Prompt: Go through the records and extract every line with the word "where".

*** Opening of Given data ***

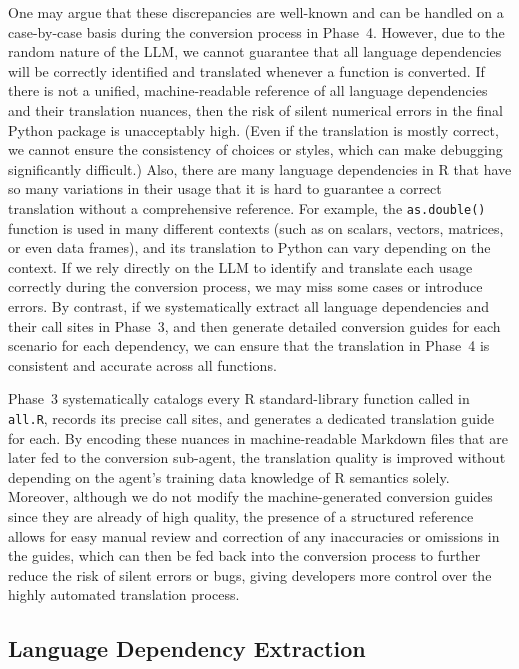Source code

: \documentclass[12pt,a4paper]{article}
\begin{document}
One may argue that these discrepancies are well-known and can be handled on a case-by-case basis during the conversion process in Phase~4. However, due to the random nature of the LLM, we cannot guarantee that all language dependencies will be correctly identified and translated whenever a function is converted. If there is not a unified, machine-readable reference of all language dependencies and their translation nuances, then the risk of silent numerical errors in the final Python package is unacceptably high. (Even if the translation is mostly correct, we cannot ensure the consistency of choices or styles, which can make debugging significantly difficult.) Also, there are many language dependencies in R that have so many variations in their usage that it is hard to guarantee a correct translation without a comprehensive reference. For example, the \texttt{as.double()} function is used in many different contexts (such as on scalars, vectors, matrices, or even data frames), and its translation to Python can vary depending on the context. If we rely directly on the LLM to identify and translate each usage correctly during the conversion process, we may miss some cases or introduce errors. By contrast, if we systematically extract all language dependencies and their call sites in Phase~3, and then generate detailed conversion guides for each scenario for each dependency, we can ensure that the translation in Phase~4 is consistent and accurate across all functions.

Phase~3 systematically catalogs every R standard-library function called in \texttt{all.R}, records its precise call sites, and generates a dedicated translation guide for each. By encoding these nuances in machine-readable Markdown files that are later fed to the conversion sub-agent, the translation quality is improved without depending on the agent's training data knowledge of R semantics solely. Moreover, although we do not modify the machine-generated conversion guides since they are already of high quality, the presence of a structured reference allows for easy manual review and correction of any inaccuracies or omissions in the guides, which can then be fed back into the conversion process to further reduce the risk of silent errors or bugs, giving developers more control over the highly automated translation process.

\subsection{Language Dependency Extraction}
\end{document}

*** Close of Given data ***
*** Opening of Given data ***

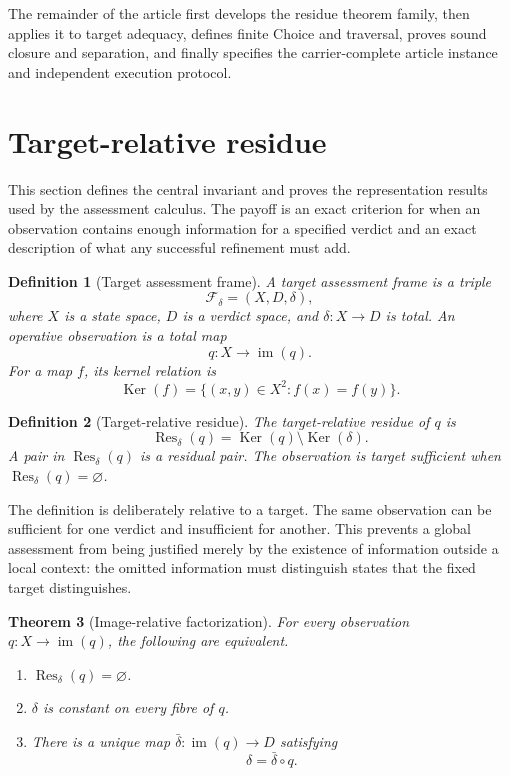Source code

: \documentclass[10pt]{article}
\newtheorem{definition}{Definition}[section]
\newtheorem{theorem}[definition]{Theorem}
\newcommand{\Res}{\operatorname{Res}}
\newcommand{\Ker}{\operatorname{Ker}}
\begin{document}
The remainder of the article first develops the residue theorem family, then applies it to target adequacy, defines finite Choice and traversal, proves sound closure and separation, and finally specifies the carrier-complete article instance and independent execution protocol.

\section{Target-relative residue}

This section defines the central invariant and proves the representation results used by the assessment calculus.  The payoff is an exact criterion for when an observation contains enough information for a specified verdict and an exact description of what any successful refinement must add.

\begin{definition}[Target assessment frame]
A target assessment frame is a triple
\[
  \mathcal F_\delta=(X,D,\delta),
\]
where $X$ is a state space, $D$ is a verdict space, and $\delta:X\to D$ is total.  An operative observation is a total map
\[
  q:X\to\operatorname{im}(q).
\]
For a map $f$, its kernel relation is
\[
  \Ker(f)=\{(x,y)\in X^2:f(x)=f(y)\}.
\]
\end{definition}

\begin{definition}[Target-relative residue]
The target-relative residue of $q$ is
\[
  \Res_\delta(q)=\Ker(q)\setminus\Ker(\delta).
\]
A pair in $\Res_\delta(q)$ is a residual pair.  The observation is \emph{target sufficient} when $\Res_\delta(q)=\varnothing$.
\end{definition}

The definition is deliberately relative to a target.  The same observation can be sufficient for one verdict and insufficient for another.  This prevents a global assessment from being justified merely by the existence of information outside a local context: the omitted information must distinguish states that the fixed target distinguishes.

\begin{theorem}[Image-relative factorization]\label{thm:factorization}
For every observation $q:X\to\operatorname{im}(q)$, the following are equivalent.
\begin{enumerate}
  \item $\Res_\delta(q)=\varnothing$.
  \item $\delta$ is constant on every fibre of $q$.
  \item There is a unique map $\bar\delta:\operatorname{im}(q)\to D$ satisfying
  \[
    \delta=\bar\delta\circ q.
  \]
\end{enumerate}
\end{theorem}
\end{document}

*** Close of Given data ***
*** Opening of Given data ***

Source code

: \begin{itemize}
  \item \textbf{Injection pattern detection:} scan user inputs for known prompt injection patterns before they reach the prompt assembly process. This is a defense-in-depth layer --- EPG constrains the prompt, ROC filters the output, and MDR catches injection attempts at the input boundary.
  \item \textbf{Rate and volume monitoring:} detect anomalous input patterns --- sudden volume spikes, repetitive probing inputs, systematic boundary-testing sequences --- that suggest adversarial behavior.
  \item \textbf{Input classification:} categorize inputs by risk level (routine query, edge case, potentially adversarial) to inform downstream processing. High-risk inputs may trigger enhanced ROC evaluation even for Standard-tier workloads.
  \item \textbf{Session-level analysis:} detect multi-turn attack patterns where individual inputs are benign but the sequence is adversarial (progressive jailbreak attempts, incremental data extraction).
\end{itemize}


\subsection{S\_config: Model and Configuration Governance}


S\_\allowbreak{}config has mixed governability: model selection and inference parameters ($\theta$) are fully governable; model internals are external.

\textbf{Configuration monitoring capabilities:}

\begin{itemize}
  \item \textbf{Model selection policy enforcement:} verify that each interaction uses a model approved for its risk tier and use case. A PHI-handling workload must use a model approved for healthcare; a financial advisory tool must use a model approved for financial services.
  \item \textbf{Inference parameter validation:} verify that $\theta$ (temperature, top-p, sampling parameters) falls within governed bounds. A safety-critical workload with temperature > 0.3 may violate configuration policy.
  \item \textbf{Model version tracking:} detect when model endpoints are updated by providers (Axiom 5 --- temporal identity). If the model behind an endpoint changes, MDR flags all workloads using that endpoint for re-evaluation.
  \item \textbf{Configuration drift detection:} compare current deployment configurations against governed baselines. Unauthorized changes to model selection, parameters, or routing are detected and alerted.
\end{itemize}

*** Close of Given data ***

Finished task:
where $X$ is a state space, $D$ is a verdict space, and $\delta:X\to D$ is total.  An operative observation is a total map
  \item \textbf{Session-level analysis:} detect multi-turn attack patterns where individual inputs are benign but the sequence is adversarial (progressive jailbreak attempts, incremental data extraction).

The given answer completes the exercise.